[发明专利]一种体外转录mRNA的核苷酸分子、呈递细胞及应用

说明书

本发明提供一种体外转录mRNA的核苷酸分子、呈递细胞及应用，涉及生物技术领域，本发明提供的所述核苷酸分子至少具有SEQ ID NO.3所示的核酸序列；至少转录具有SEQ ID NO.1所示的氨基酸序列或/和具有SEQ ID NO.2所示的氨基酸序列的mRNA；所述呈递细胞是负载有体外转录mRNA的核苷酸分子的树突状细胞，所述体外转录mRNA的核苷酸分子可以用于制备mRNA筛选或/和评估模型，或直接用于筛选或/和评估抗原表位或mRNA，本发明提供的体外转录mRNA的核苷酸分子表达的mRNA稳定度更高，持续表达时间增长，成本低，普适性广，解决了目前的肿瘤抗原疫苗只能对单一的抗原进行呈递的技术问题。

技术领域

本发明涉及生物技术领域，尤其涉及一种蛋白异常表达疾病抗原及应用。

背景技术

随着生物医学研究的进步，越来越多的与蛋白异常表达相关的疾病被发现。其中肿瘤蛋白质异常产生的抗原主要有肿瘤相关抗原(Tumor associated Antigen，TAA)和肿瘤新抗原(Neo-antigen)。目前抗体均通过结合位于细胞表面或细胞外的靶蛋白来实现其治疗作用。然而细胞外靶蛋白的数量非常有限，受此限制，市场已有抗体药物识别的目标蛋白高度集中，这一方面大大限制了抗体药物的适应症范围，很多疾病缺乏合适的抗体类药物；另一方面，有限的标靶也导致制药公司的研发工作高度同质化，造成行业内的过度竞争和社会资源的浪费；此外，受限于常规研究方案的通量，往往只能单次测试一种目标蛋白，增加了研发成本和研发时间。因此，一种能够方便、高效、安全、特异性、并双方向(包括活化和抑制)地调控机体免疫系统识别细胞内蛋白的方法，将开启生物制药产业发展的新阶段。

以用质粒为代表的DNA或者病毒为媒介，在细胞内表达功能蛋白是基因治疗的常用手段，该方法虽然具有较高的转染和表达效率，但却无法避免DNA与靶细胞的基因组发生重组，而导致其他疾病的风险。举例而言，外源DNA可能被插入某个正常的基因内部，从而导致突变甚至完全破坏该基因的表达，如果这个被插入的基因是比较重要的功能基因，这种改变将对细胞功能造成重大破坏，甚至导致细胞转化产生癌症。基于DNA的质粒或病毒为工具，在理论上无法避免相关的致癌风险，这也是基因治疗方法未能充分推广的重要原因。
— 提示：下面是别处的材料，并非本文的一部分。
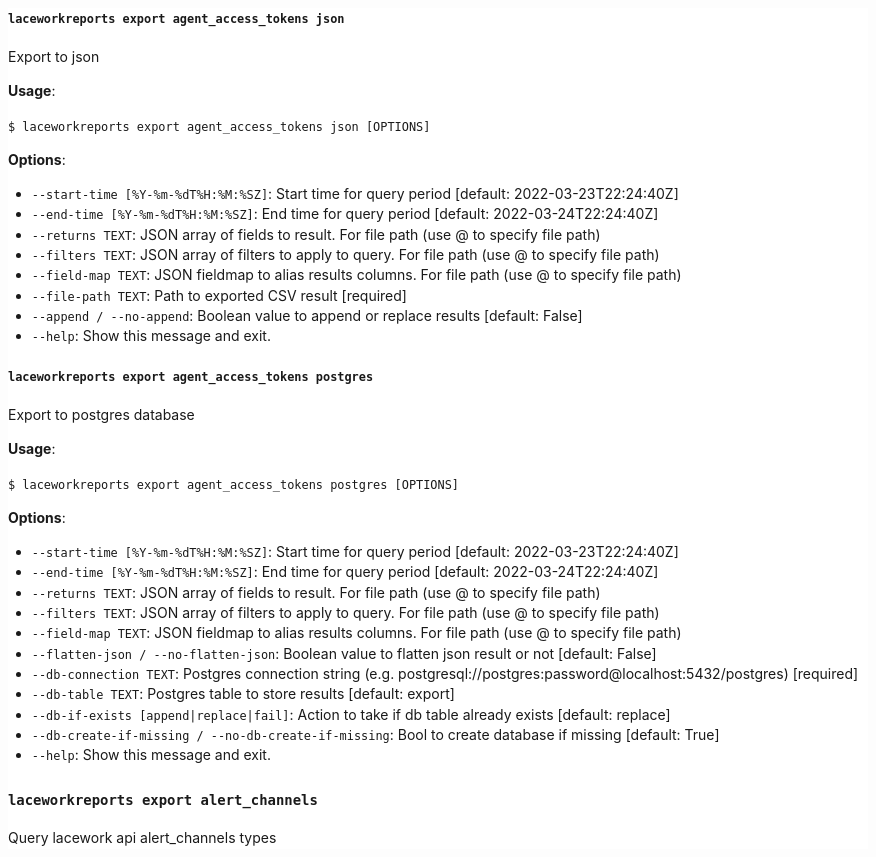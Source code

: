 #### `laceworkreports export agent_access_tokens json`

Export to json

**Usage**:

```console
$ laceworkreports export agent_access_tokens json [OPTIONS]
```

**Options**:

* `--start-time [%Y-%m-%dT%H:%M:%SZ]`: Start time for query period  [default: 2022-03-23T22:24:40Z]
* `--end-time [%Y-%m-%dT%H:%M:%SZ]`: End time for query period  [default: 2022-03-24T22:24:40Z]
* `--returns TEXT`: JSON array of fields to result. For file path (use @ to specify file path)
* `--filters TEXT`: JSON array of filters to apply to query. For file path (use @ to specify file path)
* `--field-map TEXT`: JSON fieldmap to alias results columns. For file path (use @ to specify file path)
* `--file-path TEXT`: Path to exported CSV result  [required]
* `--append / --no-append`: Boolean value to append or replace results  [default: False]
* `--help`: Show this message and exit.

#### `laceworkreports export agent_access_tokens postgres`

Export to postgres database

**Usage**:

```console
$ laceworkreports export agent_access_tokens postgres [OPTIONS]
```

**Options**:

* `--start-time [%Y-%m-%dT%H:%M:%SZ]`: Start time for query period  [default: 2022-03-23T22:24:40Z]
* `--end-time [%Y-%m-%dT%H:%M:%SZ]`: End time for query period  [default: 2022-03-24T22:24:40Z]
* `--returns TEXT`: JSON array of fields to result. For file path (use @ to specify file path)
* `--filters TEXT`: JSON array of filters to apply to query. For file path (use @ to specify file path)
* `--field-map TEXT`: JSON fieldmap to alias results columns. For file path (use @ to specify file path)
* `--flatten-json / --no-flatten-json`: Boolean value to flatten json result or not  [default: False]
* `--db-connection TEXT`: Postgres connection string (e.g. postgresql://postgres:password@localhost:5432/postgres)  [required]
* `--db-table TEXT`: Postgres table to store results  [default: export]
* `--db-if-exists [append|replace|fail]`: Action to take if db table already exists  [default: replace]
* `--db-create-if-missing / --no-db-create-if-missing`: Bool to create database if missing  [default: True]
* `--help`: Show this message and exit.

### `laceworkreports export alert_channels`

Query lacework api alert_channels types
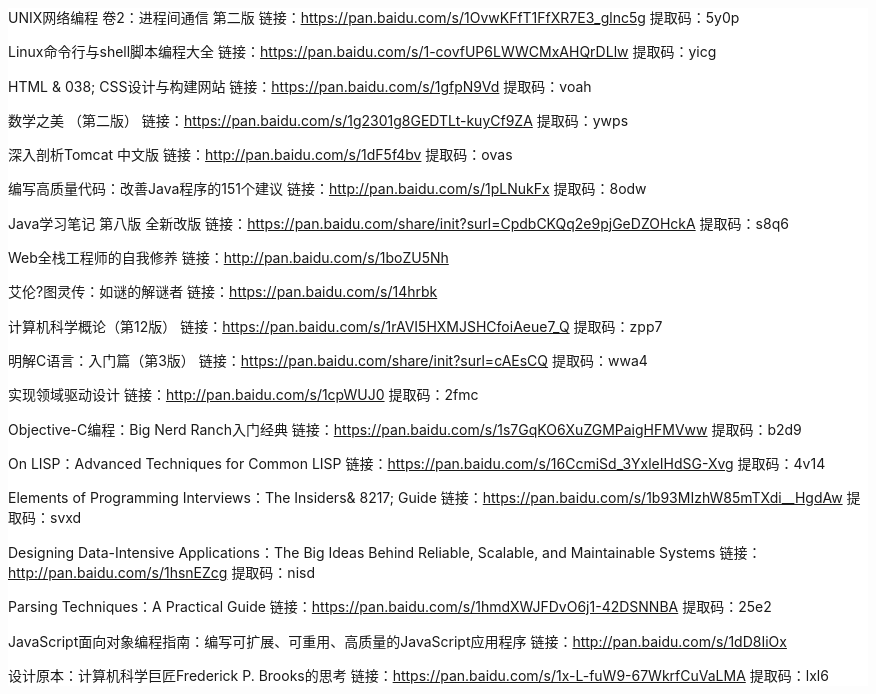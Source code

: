 UNIX网络编程 卷2：进程间通信 第二版
链接：https://pan.baidu.com/s/1OvwKFfT1FfXR7E3_glnc5g 提取码：5y0p

Linux命令行与shell脚本编程大全
链接：https://pan.baidu.com/s/1-covfUP6LWWCMxAHQrDLlw 提取码：yicg

HTML &
038; CSS设计与构建网站
链接：https://pan.baidu.com/s/1gfpN9Vd 提取码：voah

数学之美 （第二版）
链接：https://pan.baidu.com/s/1g2301g8GEDTLt-kuyCf9ZA 提取码：ywps

深入剖析Tomcat 中文版
链接：http://pan.baidu.com/s/1dF5f4bv 提取码：ovas

编写高质量代码：改善Java程序的151个建议
链接：http://pan.baidu.com/s/1pLNukFx 提取码：8odw

Java学习笔记 第八版 全新改版
链接：https://pan.baidu.com/share/init?surl=CpdbCKQq2e9pjGeDZOHckA 提取码：s8q6

Web全栈工程师的自我修养
链接：http://pan.baidu.com/s/1boZU5Nh

艾伦?图灵传：如谜的解谜者
链接：https://pan.baidu.com/s/14hrbk

计算机科学概论（第12版）
链接：https://pan.baidu.com/s/1rAVI5HXMJSHCfoiAeue7_Q 提取码：zpp7

明解C语言：入门篇（第3版）
链接：https://pan.baidu.com/share/init?surl=cAEsCQ 提取码：wwa4

实现领域驱动设计
链接：http://pan.baidu.com/s/1cpWUJ0 提取码：2fmc

Objective-C编程：Big Nerd Ranch入门经典
链接：https://pan.baidu.com/s/1s7GqKO6XuZGMPaigHFMVww 提取码：b2d9

On LISP：Advanced Techniques for Common LISP
链接：https://pan.baidu.com/s/16CcmiSd_3YxleIHdSG-Xvg 提取码：4v14

Elements of Programming Interviews：The Insiders&
8217; Guide
链接：https://pan.baidu.com/s/1b93MIzhW85mTXdi__HgdAw 提取码：svxd

Designing Data-Intensive Applications：The Big Ideas Behind Reliable, Scalable, and Maintainable Systems
链接：http://pan.baidu.com/s/1hsnEZcg 提取码：nisd

Parsing Techniques：A Practical Guide
链接：https://pan.baidu.com/s/1hmdXWJFDvO6j1-42DSNNBA 提取码：25e2

JavaScript面向对象编程指南：编写可扩展、可重用、高质量的JavaScript应用程序
链接：http://pan.baidu.com/s/1dD8IiOx

设计原本：计算机科学巨匠Frederick P. Brooks的思考
链接：https://pan.baidu.com/s/1x-L-fuW9-67WkrfCuVaLMA 提取码：lxl6
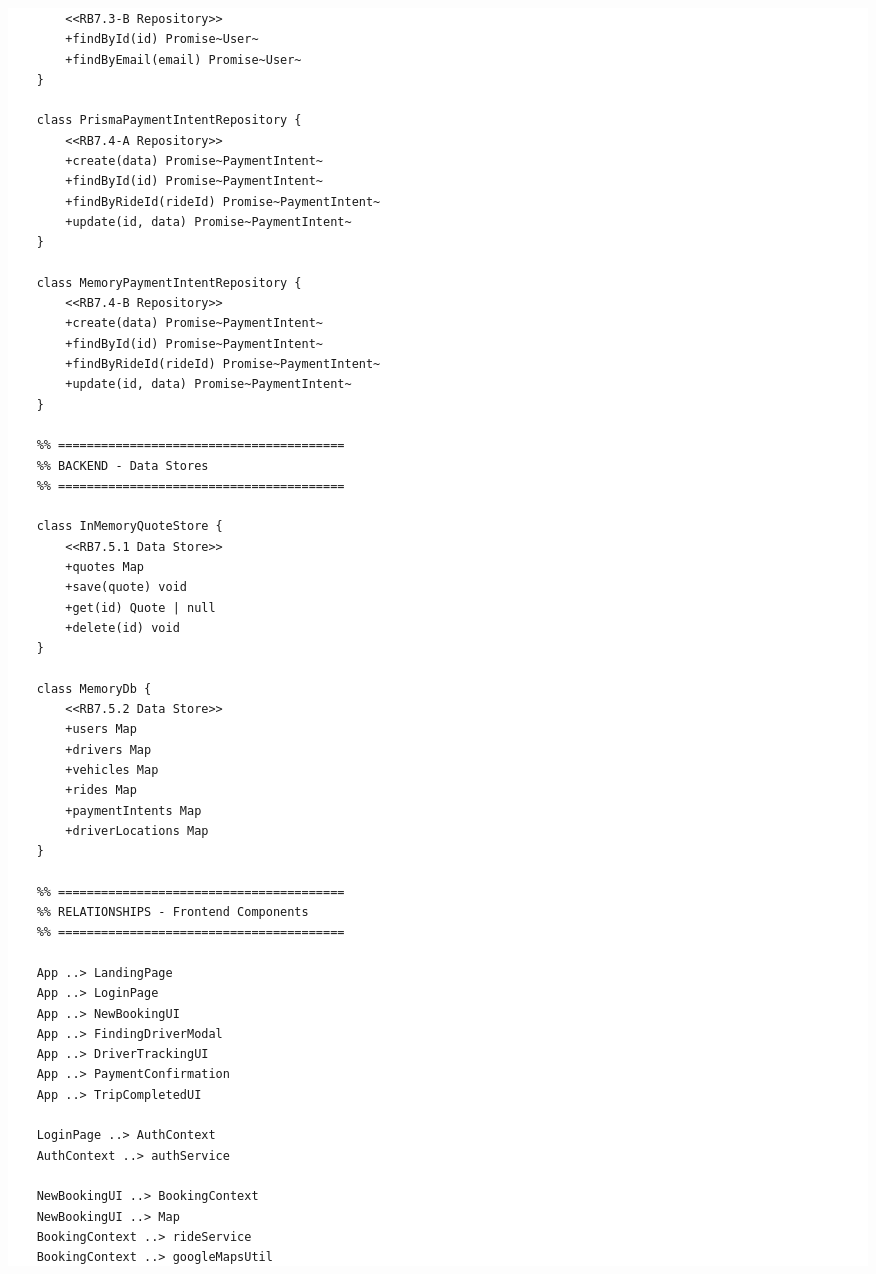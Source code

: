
 ```mermaid
        <<RB7.3-B Repository>>
        +findById(id) Promise~User~
        +findByEmail(email) Promise~User~
    }

    class PrismaPaymentIntentRepository {
        <<RB7.4-A Repository>>
        +create(data) Promise~PaymentIntent~
        +findById(id) Promise~PaymentIntent~
        +findByRideId(rideId) Promise~PaymentIntent~
        +update(id, data) Promise~PaymentIntent~
    }

    class MemoryPaymentIntentRepository {
        <<RB7.4-B Repository>>
        +create(data) Promise~PaymentIntent~
        +findById(id) Promise~PaymentIntent~
        +findByRideId(rideId) Promise~PaymentIntent~
        +update(id, data) Promise~PaymentIntent~
    }

    %% ========================================
    %% BACKEND - Data Stores
    %% ========================================

    class InMemoryQuoteStore {
        <<RB7.5.1 Data Store>>
        +quotes Map
        +save(quote) void
        +get(id) Quote | null
        +delete(id) void
    }

    class MemoryDb {
        <<RB7.5.2 Data Store>>
        +users Map
        +drivers Map
        +vehicles Map
        +rides Map
        +paymentIntents Map
        +driverLocations Map
    }

    %% ========================================
    %% RELATIONSHIPS - Frontend Components
    %% ========================================

    App ..> LandingPage
    App ..> LoginPage
    App ..> NewBookingUI
    App ..> FindingDriverModal
    App ..> DriverTrackingUI
    App ..> PaymentConfirmation
    App ..> TripCompletedUI

    LoginPage ..> AuthContext
    AuthContext ..> authService

    NewBookingUI ..> BookingContext
    NewBookingUI ..> Map
    BookingContext ..> rideService
    BookingContext ..> googleMapsUtil

```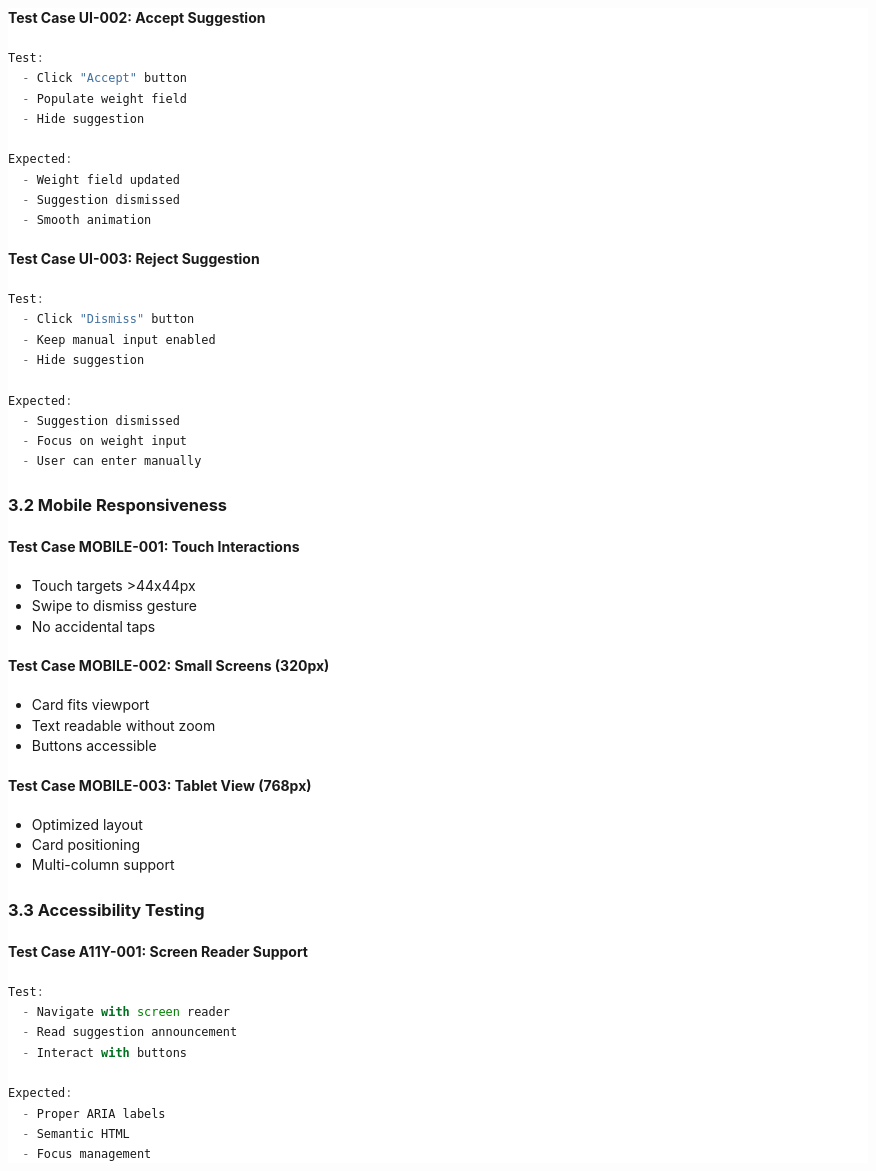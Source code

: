 #### Test Case UI-002: Accept Suggestion
```javascript
Test:
  - Click "Accept" button
  - Populate weight field
  - Hide suggestion

Expected:
  - Weight field updated
  - Suggestion dismissed
  - Smooth animation
```

#### Test Case UI-003: Reject Suggestion
```javascript
Test:
  - Click "Dismiss" button
  - Keep manual input enabled
  - Hide suggestion

Expected:
  - Suggestion dismissed
  - Focus on weight input
  - User can enter manually
```

### 3.2 Mobile Responsiveness

#### Test Case MOBILE-001: Touch Interactions
- Touch targets >44x44px
- Swipe to dismiss gesture
- No accidental taps

#### Test Case MOBILE-002: Small Screens (320px)
- Card fits viewport
- Text readable without zoom
- Buttons accessible

#### Test Case MOBILE-003: Tablet View (768px)
- Optimized layout
- Card positioning
- Multi-column support

### 3.3 Accessibility Testing

#### Test Case A11Y-001: Screen Reader Support
```javascript
Test:
  - Navigate with screen reader
  - Read suggestion announcement
  - Interact with buttons

Expected:
  - Proper ARIA labels
  - Semantic HTML
  - Focus management
```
相比而言，RNA进入细胞后，无法反转录成DNA,因此在理论上不会对细胞基因组的稳定性造成破坏，可以说，RNA疗法从根本上规避了基因疗法的致癌风险，更适合临床用药的安全需求。此外，DNA需要进入细胞核才能被转录和表达，转染难度较大，且在一定程度上需要细胞处于活跃的分裂周期才能进入细胞核；而RNA只要进入细胞质内就可以表达，不需进细胞核转录，也不依赖细胞周期，同样的转染条件下RNA比DNA在胞内表达的效率更高，在临床应用的难度更小。

尤其是mRNA由于其低免疫原性、易于生产的优势，在基因治疗中具有巨大的治疗潜力，而目前通常用于肿瘤治疗领域，且均根据肿瘤相关抗原(Tumor associatedantigen,TAA)和肿瘤新抗原(Neo-antigen)进行设计，鉴于肿瘤异质性的存在，现有技术单次可设计的抗原数量较少，结构较为简单，mRNA稳定性和抗原呈递能力较差，且受限于蛋白选择，需要使用特定的肿瘤患者进行试验，大大增加了研发的成本及风险周期。

例如中国专利文献CN107793484A公开了一种重组肿瘤抗原及其制备方法和编码核酸及其应用，其重组抗原包含了经过密码子优化后的人GP96基因的信号肽，人AKR1B10基因的编码序列，人LAMP1基因信号序列，以及A64的ployA结构区域。该发明将经过优化后的AKR1B10重组抗原mRNA转染到未成熟的DC细胞中，经细胞因子诱导成熟后，得到成熟的树突细胞肿瘤疫苗DC-AKR1B10。以该肿瘤疫苗刺激机体，能够产生细胞毒性T细胞，在不引起自身免疫的情况下即可引起有效的抗肿瘤免疫反应。但是该方法获得单一的肿瘤抗原，需要AKR1B10蛋白高表达患者作为试验样本，试验对象的选择范围窄；由于使用全长蛋白，因此获得的疫苗无法判断是由哪一部分表位呈递激活，且mRNA的稳定性较差。